◆ YOUR OBJECTIVE ◆
Where a line of the records holds the string "request", copy that line.

+++ RECORDS SUPPLIED +++

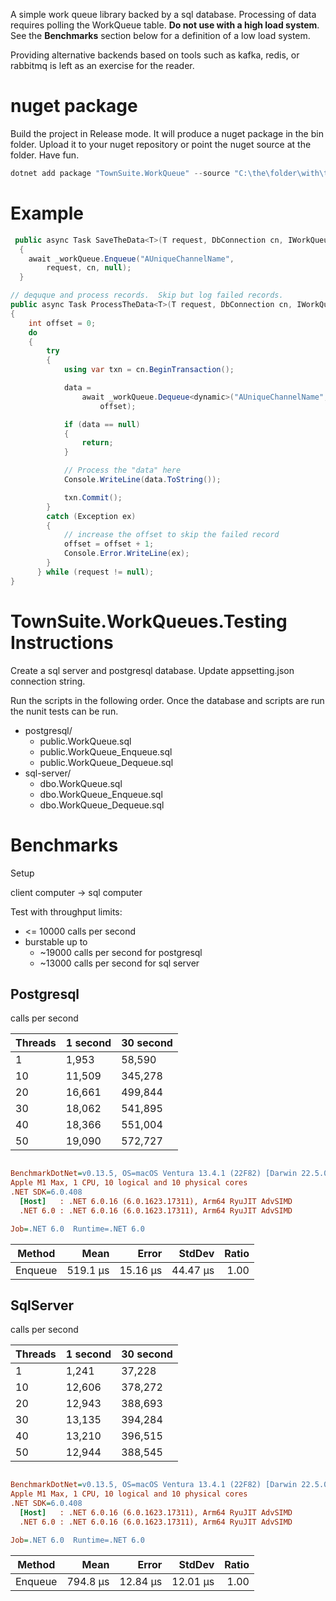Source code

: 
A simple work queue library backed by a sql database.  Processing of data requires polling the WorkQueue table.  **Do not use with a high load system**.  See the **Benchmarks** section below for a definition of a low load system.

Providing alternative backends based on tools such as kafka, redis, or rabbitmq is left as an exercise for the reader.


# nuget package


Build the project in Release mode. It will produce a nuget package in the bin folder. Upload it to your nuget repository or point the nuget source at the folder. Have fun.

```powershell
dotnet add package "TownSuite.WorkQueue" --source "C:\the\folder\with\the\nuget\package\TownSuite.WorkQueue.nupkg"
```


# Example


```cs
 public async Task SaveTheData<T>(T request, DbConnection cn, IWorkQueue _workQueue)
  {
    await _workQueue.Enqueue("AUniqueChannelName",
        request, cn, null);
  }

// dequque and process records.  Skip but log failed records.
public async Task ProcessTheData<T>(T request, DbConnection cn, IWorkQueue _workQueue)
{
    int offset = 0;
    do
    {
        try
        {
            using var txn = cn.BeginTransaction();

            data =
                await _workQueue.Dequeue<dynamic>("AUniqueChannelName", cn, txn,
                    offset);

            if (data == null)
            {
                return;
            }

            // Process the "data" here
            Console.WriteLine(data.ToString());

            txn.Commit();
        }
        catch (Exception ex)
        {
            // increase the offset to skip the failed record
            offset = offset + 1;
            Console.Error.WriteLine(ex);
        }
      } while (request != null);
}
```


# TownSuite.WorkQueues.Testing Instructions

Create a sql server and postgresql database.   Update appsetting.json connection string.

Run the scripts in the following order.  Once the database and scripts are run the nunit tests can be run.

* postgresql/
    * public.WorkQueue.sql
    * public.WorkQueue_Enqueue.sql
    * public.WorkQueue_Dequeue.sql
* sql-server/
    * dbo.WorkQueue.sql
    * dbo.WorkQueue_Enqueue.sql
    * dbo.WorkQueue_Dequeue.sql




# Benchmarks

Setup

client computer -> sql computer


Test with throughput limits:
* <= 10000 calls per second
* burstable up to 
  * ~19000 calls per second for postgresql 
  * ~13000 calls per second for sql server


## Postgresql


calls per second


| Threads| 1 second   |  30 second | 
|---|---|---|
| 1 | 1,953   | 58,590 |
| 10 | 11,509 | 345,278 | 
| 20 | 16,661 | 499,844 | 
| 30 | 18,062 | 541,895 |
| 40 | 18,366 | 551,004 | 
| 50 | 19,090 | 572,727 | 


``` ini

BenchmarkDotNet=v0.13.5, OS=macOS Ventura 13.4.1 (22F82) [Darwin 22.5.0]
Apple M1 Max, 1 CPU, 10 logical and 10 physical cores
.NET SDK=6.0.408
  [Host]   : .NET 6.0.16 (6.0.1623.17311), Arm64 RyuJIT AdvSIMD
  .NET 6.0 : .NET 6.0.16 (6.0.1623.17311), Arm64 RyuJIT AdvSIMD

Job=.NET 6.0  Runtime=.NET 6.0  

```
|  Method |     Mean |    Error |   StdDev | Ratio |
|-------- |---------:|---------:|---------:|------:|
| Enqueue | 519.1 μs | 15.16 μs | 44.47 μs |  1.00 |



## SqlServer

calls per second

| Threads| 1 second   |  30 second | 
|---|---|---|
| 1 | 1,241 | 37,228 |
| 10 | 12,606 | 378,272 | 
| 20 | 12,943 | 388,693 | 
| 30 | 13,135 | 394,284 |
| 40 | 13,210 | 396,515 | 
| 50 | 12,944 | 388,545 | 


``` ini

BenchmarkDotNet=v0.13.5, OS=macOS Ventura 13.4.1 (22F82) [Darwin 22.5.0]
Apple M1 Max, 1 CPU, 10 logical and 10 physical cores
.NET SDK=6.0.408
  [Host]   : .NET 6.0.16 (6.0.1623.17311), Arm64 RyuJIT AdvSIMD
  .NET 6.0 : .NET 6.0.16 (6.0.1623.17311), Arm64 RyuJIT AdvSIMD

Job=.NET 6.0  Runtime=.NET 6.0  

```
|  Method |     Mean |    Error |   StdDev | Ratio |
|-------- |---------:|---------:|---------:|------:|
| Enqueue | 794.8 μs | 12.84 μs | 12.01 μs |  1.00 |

+++

◆ EXERCISE OUTPUT ◆
 public async Task SaveTheData<T>(T request, DbConnection cn, IWorkQueue _workQueue)
        request, cn, null);
public async Task ProcessTheData<T>(T request, DbConnection cn, IWorkQueue _workQueue)
      } while (request != null);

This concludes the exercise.